From the analysis, the researchers concluded: 
We estimated that substitutions of 1 serving per day of other foods (including fish, poultry, nuts, legumes, low-fat dairy and whole grains) for 1 serving per day of red meat were associated with a 7% to 19% lower mortality risk. We also estimated that 9.3% of deaths in men and 7.6% in women in these cohorts could be prevented at the end of follow-up if all the individuals consumed fewer than 0.5 servings per day of red meat.
So they are not saying that red meat is to blame for one in ten deaths. They are saying that if all 37,000 men had cut their meat consumption to half the recommended maximum level, 538 of them - some of whom could  have been in their nineties - might not have died over the course of 22 years.

And what of that generalisation about smoking, drinking and general couch potatoery? Can you just discount all those factors as "variables" that have been taken into account without explaining how?

I once worked for a national newspaper editor who wearied of the endless Westminster soap opera being seen as the default splash. "Haven't we got a good health scare?" he would ask.
He knew what sold papers.  The thousands of comments appended to the various online reports of this study bear that out, so you can't blame the Telegraph for latching on to it; the only surprise is that the Mail and Express went with the drought instead. It's just that even the most authoritative research may not be all that it seems.

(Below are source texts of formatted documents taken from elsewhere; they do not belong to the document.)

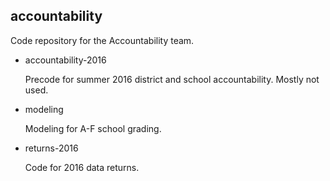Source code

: ## accountability

Code repository for the Accountability team.

* accountability-2016

    Precode for summer 2016 district and school accountability. Mostly not used.

* modeling

    Modeling for A-F school grading.

* returns-2016

    Code for 2016 data returns.
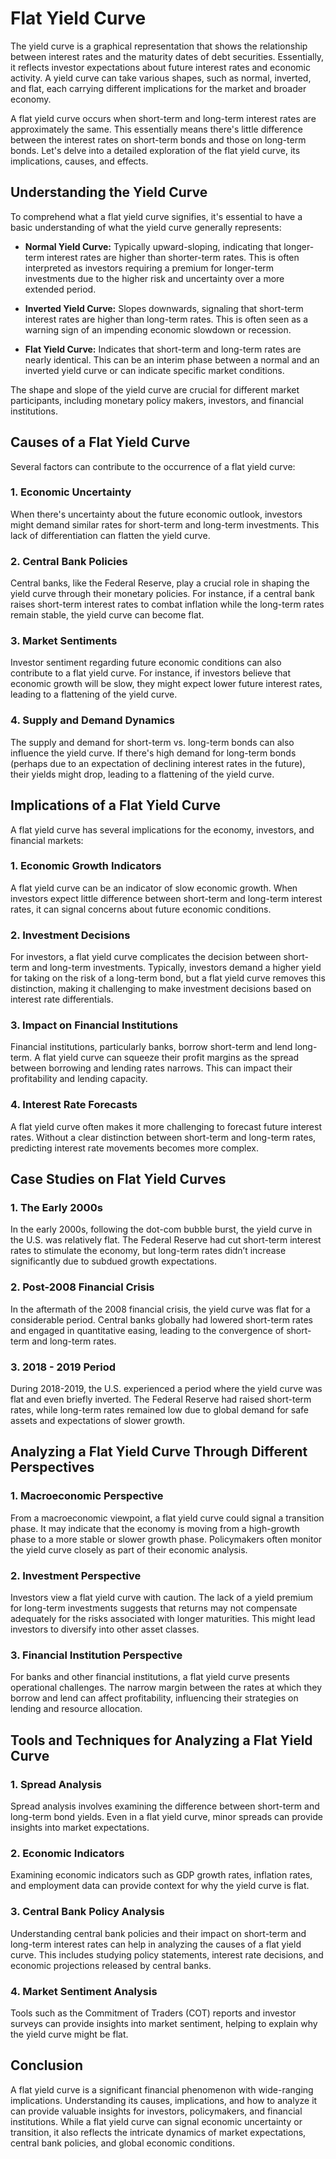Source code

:# Flat Yield Curve

The yield curve is a graphical representation that shows the relationship between interest rates and the maturity dates of debt securities. Essentially, it reflects investor expectations about future interest rates and economic activity. A yield curve can take various shapes, such as normal, inverted, and flat, each carrying different implications for the market and broader economy.

A flat yield curve occurs when short-term and long-term interest rates are approximately the same. This essentially means there's little difference between the interest rates on short-term bonds and those on long-term bonds. Let's delve into a detailed exploration of the flat yield curve, its implications, causes, and effects.

## Understanding the Yield Curve

To comprehend what a flat yield curve signifies, it's essential to have a basic understanding of what the yield curve generally represents:

- **Normal Yield Curve:** Typically upward-sloping, indicating that longer-term interest rates are higher than shorter-term rates. This is often interpreted as investors requiring a premium for longer-term investments due to the higher risk and uncertainty over a more extended period.
  
- **Inverted Yield Curve:** Slopes downwards, signaling that short-term interest rates are higher than long-term rates. This is often seen as a warning sign of an impending economic slowdown or recession.

- **Flat Yield Curve:** Indicates that short-term and long-term rates are nearly identical. This can be an interim phase between a normal and an inverted yield curve or can indicate specific market conditions.

The shape and slope of the yield curve are crucial for different market participants, including monetary policy makers, investors, and financial institutions.

## Causes of a Flat Yield Curve

Several factors can contribute to the occurrence of a flat yield curve:

### 1. Economic Uncertainty

When there's uncertainty about the future economic outlook, investors might demand similar rates for short-term and long-term investments. This lack of differentiation can flatten the yield curve.

### 2. Central Bank Policies

Central banks, like the Federal Reserve, play a crucial role in shaping the yield curve through their monetary policies. For instance, if a central bank raises short-term interest rates to combat inflation while the long-term rates remain stable, the yield curve can become flat.

### 3. Market Sentiments

Investor sentiment regarding future economic conditions can also contribute to a flat yield curve. For instance, if investors believe that economic growth will be slow, they might expect lower future interest rates, leading to a flattening of the yield curve.

### 4. Supply and Demand Dynamics

The supply and demand for short-term vs. long-term bonds can also influence the yield curve. If there's high demand for long-term bonds (perhaps due to an expectation of declining interest rates in the future), their yields might drop, leading to a flattening of the yield curve.

## Implications of a Flat Yield Curve

A flat yield curve has several implications for the economy, investors, and financial markets:

### 1. Economic Growth Indicators

A flat yield curve can be an indicator of slow economic growth. When investors expect little difference between short-term and long-term interest rates, it can signal concerns about future economic conditions.

### 2. Investment Decisions

For investors, a flat yield curve complicates the decision between short-term and long-term investments. Typically, investors demand a higher yield for taking on the risk of a long-term bond, but a flat yield curve removes this distinction, making it challenging to make investment decisions based on interest rate differentials.

### 3. Impact on Financial Institutions

Financial institutions, particularly banks, borrow short-term and lend long-term. A flat yield curve can squeeze their profit margins as the spread between borrowing and lending rates narrows. This can impact their profitability and lending capacity.

### 4. Interest Rate Forecasts

A flat yield curve often makes it more challenging to forecast future interest rates. Without a clear distinction between short-term and long-term rates, predicting interest rate movements becomes more complex.

## Case Studies on Flat Yield Curves

### 1. The Early 2000s

In the early 2000s, following the dot-com bubble burst, the yield curve in the U.S. was relatively flat. The Federal Reserve had cut short-term interest rates to stimulate the economy, but long-term rates didn’t increase significantly due to subdued growth expectations.

### 2. Post-2008 Financial Crisis

In the aftermath of the 2008 financial crisis, the yield curve was flat for a considerable period. Central banks globally had lowered short-term rates and engaged in quantitative easing, leading to the convergence of short-term and long-term rates.

### 3. 2018 - 2019 Period

During 2018-2019, the U.S. experienced a period where the yield curve was flat and even briefly inverted. The Federal Reserve had raised short-term rates, while long-term rates remained low due to global demand for safe assets and expectations of slower growth.

## Analyzing a Flat Yield Curve Through Different Perspectives

### 1. Macroeconomic Perspective

From a macroeconomic viewpoint, a flat yield curve could signal a transition phase. It may indicate that the economy is moving from a high-growth phase to a more stable or slower growth phase. Policymakers often monitor the yield curve closely as part of their economic analysis.

### 2. Investment Perspective

Investors view a flat yield curve with caution. The lack of a yield premium for long-term investments suggests that returns may not compensate adequately for the risks associated with longer maturities. This might lead investors to diversify into other asset classes.

### 3. Financial Institution Perspective

For banks and other financial institutions, a flat yield curve presents operational challenges. The narrow margin between the rates at which they borrow and lend can affect profitability, influencing their strategies on lending and resource allocation.

## Tools and Techniques for Analyzing a Flat Yield Curve

### 1. Spread Analysis

Spread analysis involves examining the difference between short-term and long-term bond yields. Even in a flat yield curve, minor spreads can provide insights into market expectations.

### 2. Economic Indicators

Examining economic indicators such as GDP growth rates, inflation rates, and employment data can provide context for why the yield curve is flat.

### 3. Central Bank Policy Analysis

Understanding central bank policies and their impact on short-term and long-term interest rates can help in analyzing the causes of a flat yield curve. This includes studying policy statements, interest rate decisions, and economic projections released by central banks.

### 4. Market Sentiment Analysis

Tools such as the Commitment of Traders (COT) reports and investor surveys can provide insights into market sentiment, helping to explain why the yield curve might be flat.

## Conclusion

A flat yield curve is a significant financial phenomenon with wide-ranging implications. Understanding its causes, implications, and how to analyze it can provide valuable insights for investors, policymakers, and financial institutions. While a flat yield curve can signal economic uncertainty or transition, it also reflects the intricate dynamics of market expectations, central bank policies, and global economic conditions.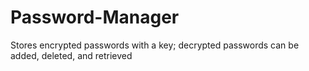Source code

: # Password-Manager
Stores encrypted passwords with a key; decrypted passwords can be added, deleted, and retrieved 
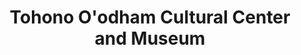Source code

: ---
layout: repo
title: "Tohono O'odham Cultural Center and Museum"
id: 13272
permalink: repos/13272/
---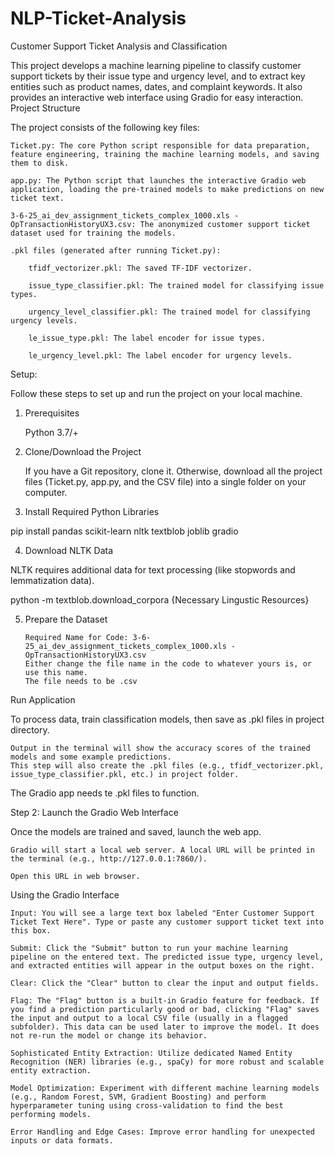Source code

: # NLP-Ticket-Analysis
Customer Support Ticket Analysis and Classification

This project develops a machine learning pipeline to classify customer support tickets by their issue type and urgency level, and to extract key entities such as product names, dates, and complaint keywords. It also provides an interactive web interface using Gradio for easy interaction.
Project Structure

The project consists of the following key files:

    Ticket.py: The core Python script responsible for data preparation, feature engineering, training the machine learning models, and saving them to disk.

    app.py: The Python script that launches the interactive Gradio web application, loading the pre-trained models to make predictions on new ticket text.

    3-6-25_ai_dev_assignment_tickets_complex_1000.xls - OpTransactionHistoryUX3.csv: The anonymized customer support ticket dataset used for training the models.

    .pkl files (generated after running Ticket.py):

        tfidf_vectorizer.pkl: The saved TF-IDF vectorizer.

        issue_type_classifier.pkl: The trained model for classifying issue types.

        urgency_level_classifier.pkl: The trained model for classifying urgency levels.

        le_issue_type.pkl: The label encoder for issue types.

        le_urgency_level.pkl: The label encoder for urgency levels.

Setup:

Follow these steps to set up and run the project on your local machine.
1. Prerequisites

    Python 3.7/+

2. Clone/Download the Project

    If you have a Git repository, clone it. Otherwise, download all the project files (Ticket.py, app.py, and the CSV file) into a single folder on your computer.

3. Install Required Python Libraries

pip install pandas scikit-learn nltk textblob joblib gradio

4. Download NLTK Data

NLTK requires additional data for text processing (like stopwords and lemmatization data).

python -m textblob.download_corpora    {Necessary Lingustic Resources}

5. Prepare the Dataset

       Required Name for Code: 3-6-25_ai_dev_assignment_tickets_complex_1000.xls - OpTransactionHistoryUX3.csv
       Either change the file name in the code to whatever yours is, or use this name.
       The file needs to be .csv


Run Application

To process data, train classification models, then save as .pkl files in project directory.

    Output in the terminal will show the accuracy scores of the trained models and some example predictions. 
    This step will also create the .pkl files (e.g., tfidf_vectorizer.pkl, issue_type_classifier.pkl, etc.) in project folder.

The Gradio app needs te .pkl files to function.

Step 2: Launch the Gradio Web Interface

Once the models are trained and saved, launch the web app.

    Gradio will start a local web server. A local URL will be printed in the terminal (e.g., http://127.0.0.1:7860/).

    Open this URL in web browser.

Using the Gradio Interface

    Input: You will see a large text box labeled "Enter Customer Support Ticket Text Here". Type or paste any customer support ticket text into this box.

    Submit: Click the "Submit" button to run your machine learning pipeline on the entered text. The predicted issue type, urgency level, and extracted entities will appear in the output boxes on the right.

    Clear: Click the "Clear" button to clear the input and output fields.

    Flag: The "Flag" button is a built-in Gradio feature for feedback. If you find a prediction particularly good or bad, clicking "Flag" saves the input and output to a local CSV file (usually in a flagged subfolder). This data can be used later to improve the model. It does not re-run the model or change its behavior.

    Sophisticated Entity Extraction: Utilize dedicated Named Entity Recognition (NER) libraries (e.g., spaCy) for more robust and scalable entity extraction.

    Model Optimization: Experiment with different machine learning models (e.g., Random Forest, SVM, Gradient Boosting) and perform hyperparameter tuning using cross-validation to find the best performing models.

    Error Handling and Edge Cases: Improve error handling for unexpected inputs or data formats.
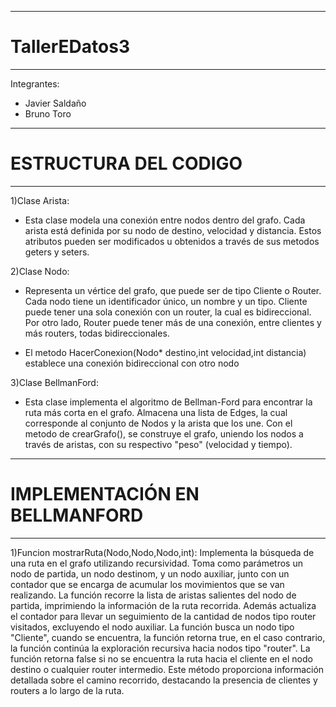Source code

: -----------------------------------------
#               TallerEDatos3
-----------------------------------------
Integrantes:
- Javier Saldaño
- Bruno Toro
-----------------------------------------
#           ESTRUCTURA DEL CODIGO
-----------------------------------------

1)Clase Arista:
- Esta clase modela una conexión entre nodos dentro del grafo. Cada arista está definida
por su nodo de destino, velocidad y distancia. Estos atributos pueden ser modificados
u obtenidos a través de sus metodos geters y seters.

2)Clase Nodo:
- Representa un vértice del grafo, que puede ser de tipo Cliente o Router. Cada nodo tiene un 
identificador único, un nombre y un tipo. Cliente puede tener una sola conexión con un router, 
la cual es bidireccional. Por otro lado, Router puede tener más de una conexión, entre clientes 
y más routers, todas bidireccionales.

- El metodo HacerConexion(Nodo* destino,int velocidad,int distancia) establece
una conexión bidireccional con otro nodo

3)Clase BellmanFord:
- Esta clase implementa el algoritmo de Bellman-Ford para encontrar la ruta más corta en el grafo.
Almacena una lista de Edges, la cual corresponde al conjunto de Nodos y la arista que los une.
Con el metodo de crearGrafo(), se construye el grafo, uniendo los nodos a través de aristas, con
su respectivo "peso" (velocidad y tiempo).

-----------------------------------------
#    IMPLEMENTACIÓN EN BELLMANFORD
-----------------------------------------
1)Funcion mostrarRuta(Nodo,Nodo,Nodo,int): Implementa la búsqueda de una ruta en el grafo utilizando recursividad.
Toma como parámetros un nodo de partida, un nodo destinom, y un nodo auxiliar, junto con un contador que se encarga de acumular los movimientos que se van realizando. La función recorre la lista de aristas salientes del nodo de partida, imprimiendo la información de la ruta recorrida. Además actualiza el contador para llevar un seguimiento de la cantidad de nodos tipo router visitados, excluyendo el nodo auxiliar. La función busca un nodo tipo "Cliente", cuando se encuentra, la función retorna true, en el caso contrario, la función continúa la exploración recursiva hacia nodos tipo "router". La función retorna false si no se encuentra la ruta hacia el cliente en el nodo destino o cualquier router intermedio. Este método proporciona información detallada sobre el camino recorrido, destacando la presencia de clientes y routers a lo largo de la ruta.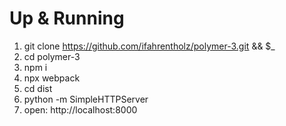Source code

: # Up & Running

1. git clone https://github.com/ifahrentholz/polymer-3.git && $_
2. cd polymer-3
3. npm i
4. npx webpack
5. cd dist
6. python -m SimpleHTTPServer
7. open: http://localhost:8000
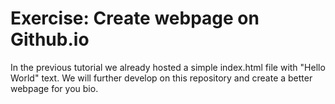 # Exercise: Create webpage on Github.io

In the previous tutorial we already hosted a simple index.html file with "Hello World" text. We will further develop on this repository and create a better webpage for you bio. 


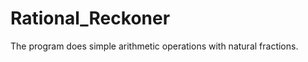 Rational_Reckoner
=================

The program does simple arithmetic operations with natural fractions.
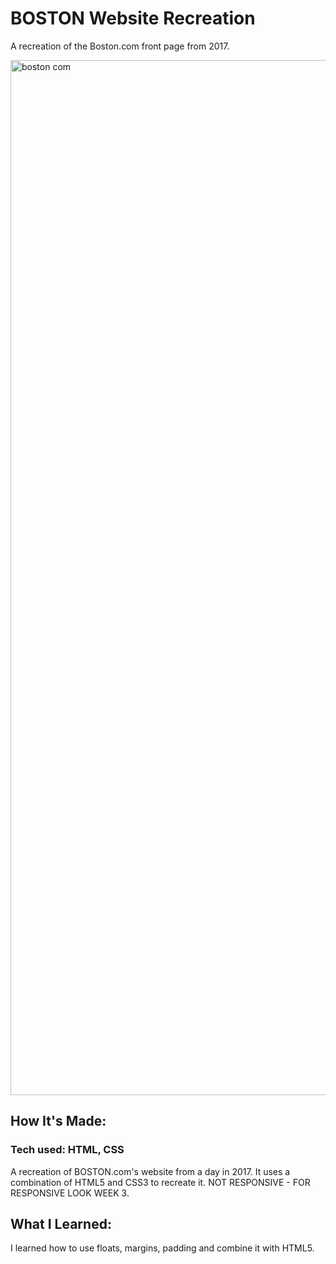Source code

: # BOSTON Website Recreation
A recreation of the Boston.com front page from 2017.

<img width="1656" alt="boston com" src="https://user-images.githubusercontent.com/69063454/90583032-34ca2700-e19d-11ea-9962-f4a00273add5.png">

## How It's Made:
### Tech used: HTML, CSS

A recreation of BOSTON.com's website from a day in 2017. It uses a combination of HTML5 and CSS3 to recreate it. NOT RESPONSIVE - FOR RESPONSIVE LOOK WEEK 3.

## What I Learned:
I learned how to use floats, margins, padding and combine it with HTML5.
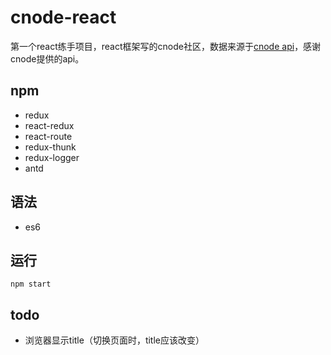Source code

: # cnode-react
第一个react练手项目，react框架写的cnode社区，数据来源于[cnode api](http://cnodejs.org/api)，感谢cnode提供的api。

## npm
- redux
- react-redux
- react-route
- redux-thunk
- redux-logger
- antd

## 语法
- es6

## 运行
    npm start

## todo
- 浏览器显示title（切换页面时，title应该改变）
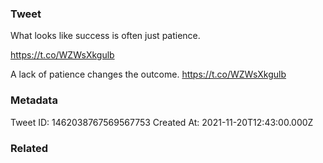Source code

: ### Tweet
What looks like success is often just patience.

https://t.co/WZWsXkgulb

A lack of patience changes the outcome.
https://t.co/WZWsXkgulb

### Metadata
Tweet ID: 1462038767569567753
Created At: 2021-11-20T12:43:00.000Z

### Related

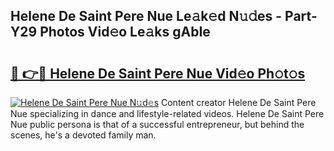 ## Helene De Saint Pere Nue Le𝚊k𝚎d N𝚞𝚍es - Part-Y29 Photos Vid𝚎o Le𝚊ks gAbIe

# <h2><a href="http://fb8rur.evod.top/?m=Helene+De+Saint+Pere+Nue">🔗 👉🔴 Helene De Saint Pere Nue Vid𝚎o Ph𝚘t𝚘s</a></h2>

[![Helene De Saint Pere Nue N𝚞d𝚎s](https://i.imgur.com/8V9OHl7.gif)](http://fb8rur.evod.top/?m=Helene+De+Saint+Pere+Nue)
Content creator Helene De Saint Pere Nue specializing in dance and lifestyle-related videos. Helene De Saint Pere Nue public persona is that of a successful entrepreneur, but behind the scenes, he's a devoted family man. 
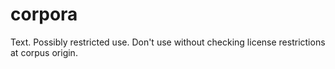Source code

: # corpora
Text. Possibly restricted use. Don't use without checking license restrictions at corpus origin.
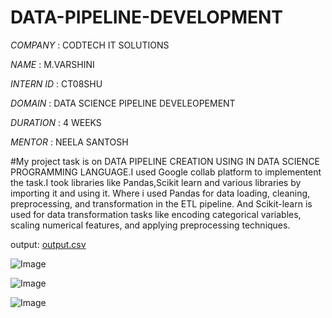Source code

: # DATA-PIPELINE-DEVELOPMENT

*COMPANY* : CODTECH IT SOLUTIONS

*NAME* : M.VARSHINI

*INTERN ID* : CT08SHU

*DOMAIN* : DATA SCIENCE PIPELINE DEVELEOPEMENT

*DURATION* : 4 WEEKS

*MENTOR* : NEELA SANTOSH 

#My project task is on DATA PIPELINE CREATION USING IN DATA SCIENCE PROGRAMMING LANGUAGE.I used Google collab platform to implementent the task.I took libraries like Pandas,Scikit learn and various libraries by importing it and using it. Where i used Pandas  for data loading, cleaning, preprocessing, and transformation in the ETL pipeline.  And Scikit-learn is used for data transformation tasks like encoding categorical variables, scaling numerical features, and applying preprocessing techniques.

output:
[output.csv](https://github.com/user-attachments/files/18908001/output.csv)

![Image](https://github.com/user-attachments/assets/4da49716-71d7-4b82-865a-538971273059)

![Image](https://github.com/user-attachments/assets/474dae93-cf0b-4f7c-b47e-f53ca5a4ad12)

![Image](https://github.com/user-attachments/assets/42a84783-ae5f-4e74-85a3-732bf22ab7d9)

Mr Hu, however,  seems to know when he's on a winner. He simultaneously published another study - in another journal - that found that one can of fizzy pop a day increased the risk of heart disease in men by 20%. The subjects of his study? 38,698 health workers who were observed between 1986 and 2008. Fancy that! 
Now the thing is, were these cases of heart disease really the result of fizzy drinks - or the consequence of eating too many hotdogs? 
Or maybe that sweeping generalisation in the meat study was the true nugget of common sense: if you're a lardarse boozer who eats too much junk food, drinks too much Coke and doesn't move about enough, you may not make it to 97.